我想他是中国的一个普普通通的农民,也许认识几个字,也许是文盲,但并不影响他对佛的理解,对生活的追求。六祖慧能不识字,但能悟佛,他说
“诸佛妙理,非关文字”,这是十分有道理的,人生在世,总有许多的坎坎坷坷,曲折波澜,如何去对待,如何去认识,是离不开悟性的。记得小时候,我家中由于哥哥在外读书,往往为每学期的学费东借西凑,父母整日地劳作,省吃俭用,生活异常地艰难。但每当收到哥哥的来信,父母心里有一种难以仰制的兴奋感,眼里流出欢乐的光彩。父母虽然劳苦,生活清淡,但他们感到满足和幸福,心里充满了希望和未来,他们悟到了自己对生活的责任,付出的代价。他们都不是佛的信徒,但在那种年代的人,肯定是受到过佛的影响。

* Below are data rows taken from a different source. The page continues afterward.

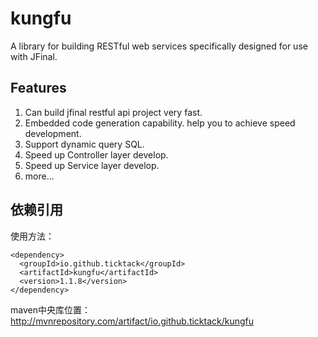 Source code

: # kungfu #
A library for building RESTful web services specifically designed for use with JFinal.
## Features
1. Can build jfinal restful api project very fast.
2. Embedded code generation capability. help you to achieve speed development.
3. Support dynamic query SQL.
4. Speed up Controller layer develop.
5. Speed up Service layer develop.
6. more...


## 依赖引用
使用方法：
```
<dependency>
  <groupId>io.github.ticktack</groupId>
  <artifactId>kungfu</artifactId>
  <version>1.1.8</version>
</dependency>

```
 
maven中央库位置：
http://mvnrepository.com/artifact/io.github.ticktack/kungfu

站在塔林向达摩洞望去,只见一条曲径向山上延伸。我曾在西安碑林见过石刻菩提达摩像,赤足踩一苇,双目圆睁,炯炯有神,宽袍大袖,衣带飘飘,潇洒临风,正如传说那样一苇渡江。菩提达摩原是西天第28祖,东渡北行,就在这嵩山的山洞里面壁九年,成为中土禅宗初祖。九年面壁,冥思苦想,这需要多大的毅力,多大的诱惑。他却心如墙壁,心定于一,由理悟入,真是可歌可泣,可嗟可叹了。我看到这片塔林,心里在想,哪一座塔属于菩提达摩呢?也许早已湮灭了,但尚有达摩洞在,有嵩山在。

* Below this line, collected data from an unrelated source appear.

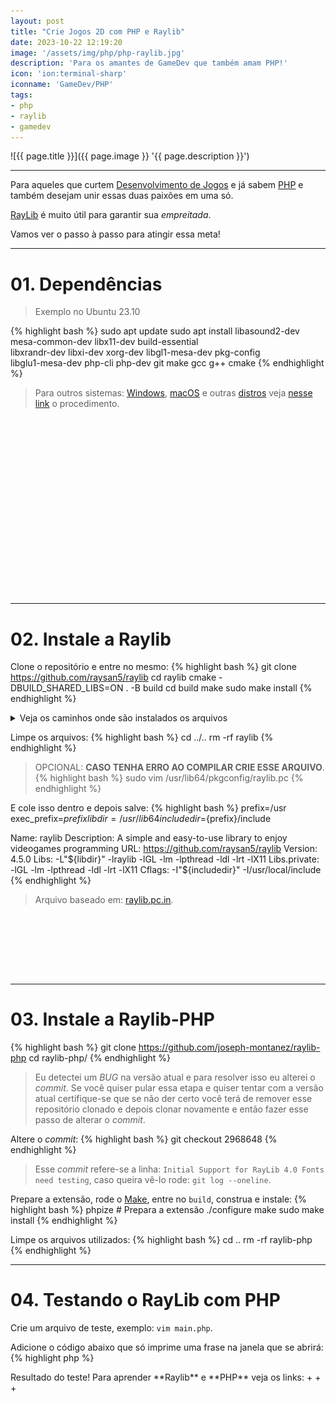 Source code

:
 ```yaml
---
layout: post
title: "Crie Jogos 2D com PHP e Raylib"
date: 2023-10-22 12:19:20
image: '/assets/img/php/php-raylib.jpg'
description: 'Para os amantes de GameDev que também amam PHP!'
icon: 'ion:terminal-sharp'
iconname: 'GameDev/PHP'
tags:
- php
- raylib
- gamedev
---
```


![{{ page.title }}]({{ page.image }} '{{ page.description }}')

---

Para aqueles que curtem [Desenvolvimento de Jogos](https://terminalroot.com.br/tags#gamedev) e já sabem [PHP](https://terminalroot.com.br/php) e também desejam unir essas duas paixões em uma só.

[RayLib](https://terminalroot.com.br/2022/11/crie-jogos-para-windows-linux-e-web-com-raylib-c-cpp.html) é muito útil para garantir sua *empreitada*.

Vamos ver o passo à passo para atingir essa meta!

---

# 01. Dependências
> Exemplo no Ubuntu 23.10

{% highlight bash %}
sudo apt update
sudo apt install libasound2-dev mesa-common-dev libx11-dev build-essential \
                 libxrandr-dev libxi-dev xorg-dev libgl1-mesa-dev pkg-config \
                 libglu1-mesa-dev php-cli php-dev git make gcc g++ cmake
{% endhighlight %}
> Para outros sistemas: [Windows](https://terminalroot.com.br/tags#windows), [macOS](https://terminalroot.com.br/tags#macos) e outras [distros](https://terminalroot.com.br/tags#distros) veja [nesse link](https://github.com/raysan5/raylib#build-and-installation) o procedimento.

<!-- SQUARE - GAMES ROOT -->
<script async src="//pagead2.googlesyndication.com/pagead/js/adsbygoogle.js"></script>
<ins class="adsbygoogle"
style="display:inline-block;width:336px;height:280px"
data-ad-client="ca-pub-2838251107855362"
data-ad-slot="5351066970"></ins>
<script>
(adsbygoogle = window.adsbygoogle || []).push({});
</script>

---

# 02. Instale a Raylib

Clone o repositório e entre no mesmo:
{% highlight bash %}
git clone https://github.com/raysan5/raylib
cd raylib
cmake -DBUILD_SHARED_LIBS=ON . -B build
cd build
make
sudo make install
{% endhighlight %}

<details>
 <summary>Veja os caminhos onde são instalados os arquivos</summary>

{% highlight bash %}
Install the project...
-- Install configuration: "Debug"
-- Installing: /usr/local/lib/libraylib.so.4.5.0
-- Installing: /usr/local/lib/libraylib.so.450
-- Installing: /usr/local/lib/libraylib.so
-- Installing: /usr/local/include/raylib.h
-- Installing: /usr/local/include/rlgl.h
-- Installing: /usr/local/include/raymath.h
-- Installing: /usr/local/lib/pkgconfig/raylib.pc
-- Installing: /usr/local/lib/cmake/raylib/raylib-config-version.cmake
-- Installing: /usr/local/lib/cmake/raylib/raylib-config.cmake
{% endhighlight %}

</details>

Limpe os arquivos:
{% highlight bash %}
cd ../..
rm -rf raylib
{% endhighlight %}

> OPCIONAL: **CASO TENHA ERRO AO COMPILAR CRIE ESSE ARQUIVO**.
{% highlight bash %}
sudo vim /usr/lib64/pkgconfig/raylib.pc
{% endhighlight %}

E cole isso dentro e depois salve:
{% highlight bash %}
prefix=/usr
exec_prefix=${prefix}
libdir=/usr/lib64
includedir=${prefix}/include

Name: raylib
Description: A simple and easy-to-use library to enjoy videogames programming
URL: https://github.com/raysan5/raylib
Version: 4.5.0
Libs: -L"${libdir}" -lraylib -lGL -lm -lpthread -ldl -lrt -lX11
Libs.private: -lGL -lm -lpthread -ldl -lrt -lX11
Cflags: -I"${includedir}" -I/usr/local/include
{% endhighlight %}
> Arquivo baseado em: [raylib.pc.in](https://github.com/raysan5/raylib/blob/master/raylib.pc.in).


<!-- MINI ADS -->
<script async src="//pagead2.googlesyndication.com/pagead/js/adsbygoogle.js"></script>
<!-- Games Root -->
<ins class="adsbygoogle"
style="display:inline-block;width:730px;height:95px"
data-ad-client="ca-pub-2838251107855362"
data-ad-slot="5351066970"></ins>
<script>
(adsbygoogle = window.adsbygoogle || []).push({});
</script>

---

# 03. Instale a Raylib-PHP

{% highlight bash %}
git clone https://github.com/joseph-montanez/raylib-php
cd raylib-php/
{% endhighlight %}

> Eu detectei um *BUG* na versão atual e para resolver isso eu alterei o *commit*. Se você quiser pular essa etapa e quiser tentar com a versão atual certifique-se que se não der certo você terá de remover esse repositório clonado e depois clonar novamente e então fazer esse passo de alterar o *commit*.

Altere o *commit*:
{% highlight bash %}
git checkout 2968648
{% endhighlight %}
> Esse *commit* refere-se a linha: `Initial Support for RayLib 4.0 Fonts need testing`, caso queira vê-lo rode: `git log --oneline`.

Prepare a extensão, rode o [Make](https://terminalroot.com.br/tags#make), entre no `build`, construa e instale:
{% highlight bash %}
phpize # Prepara a extensão
./configure 
make
sudo make install
{% endhighlight %}

Limpe os arquivos utilizados:
{% highlight bash %}
cd ..
rm -rf raylib-php
{% endhighlight %}

---

# 04. Testando o RayLib com PHP
Crie um arquivo de teste, exemplo: `vim main.php`.

Adicione o código abaixo que só imprime uma frase na janela que se abrirá:
{% highlight php %}
<?php
use raylib\Color;
use raylib\Draw;
use raylib\Text;
use raylib\Timming;
use raylib\Window;

$screenWidth  = 800;
$screenHeight = 450;
$lightGray    = new Color(245, 245, 245, 255);
$gray         = new Color(200, 200, 200, 255);
$black        = new Color(0, 0, 0, 255);

Window::init($screenWidth, $screenHeight, "raylib PHP basic window");

Timming::setTargetFps(60);

while (!Window::shouldClose()){
    Draw::begin();
    Draw::clearBackground($lightGray);
    Text::draw("RayLib com PHP uhuulll", 190, 200, 20, $black);
    Draw::end();
}

Window::close();
{% endhighlight %}

Para rodar use o comando:
{% highlight bash %}
php -dextension=raylib.so main.php
{% endhighlight %}

![Raylib rodando com PHP](/assets/img/php/run-raylib-php.png) 
> Resultado do teste!

Para aprender **Raylib** e **PHP** veja os links:
+ <https://www.raylib.com/>
+ <https://terminalroot.com.br/php>
+ <https://terminalroot.com.br/2022/11/crie-jogos-para-windows-linux-e-web-com-raylib-c-cpp.html>

<!-- Links Úteis:
+ <https://github.com/joseph-montanez/raylib-php>
+ <https://thephp.website/en/issue/games-with-php/>
+ <https://joseph-montanez.github.io/raylib-php-docs/docs/getting-started/>
+ <https://github.com/NxtLvLSoftware/php-sfml>
+ <https://www.youtube.com/watch?v=q1X_6TYd030&ab_channel=JosephMontanez>
+ <https://ma.ttias.be/how-to-compile-and-install-php-extensions-from-source/>
+ <https://www.php.net/manual/en/install.pecl.windows.php>
-->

在科技发展的今人,文化程度也普通提高,对许多的自然现象有了正确的解释,对人生也有了正确的追求,但佛学的思想仍旧影响着许多人,供奉菩萨,烧香拜佛大有人在,他们对达摩面壁九年也难以接受和理解;他们今天的行为也许只是为寻求心里的平衡和安慰。自菩提达摩至今已有1468个年头了,在这漫长而悠久的历史中,佛学的发展,民间的流传,而形成灿烂辉煌的佛教文化,佛教文化仍然值得研究,佛教圣地也值得游览。
塔林、达摩洞只有融入这巍巍苍苍的嵩山里,留给历史,才有生命,才有自身的真正价值。这时我突然想起了不知是谁的诗句,“在太阳这座辉煌的寺庙前,在秋天的祷告声中,我衔着一枝草叶,合上了眺望前世的眼睛。”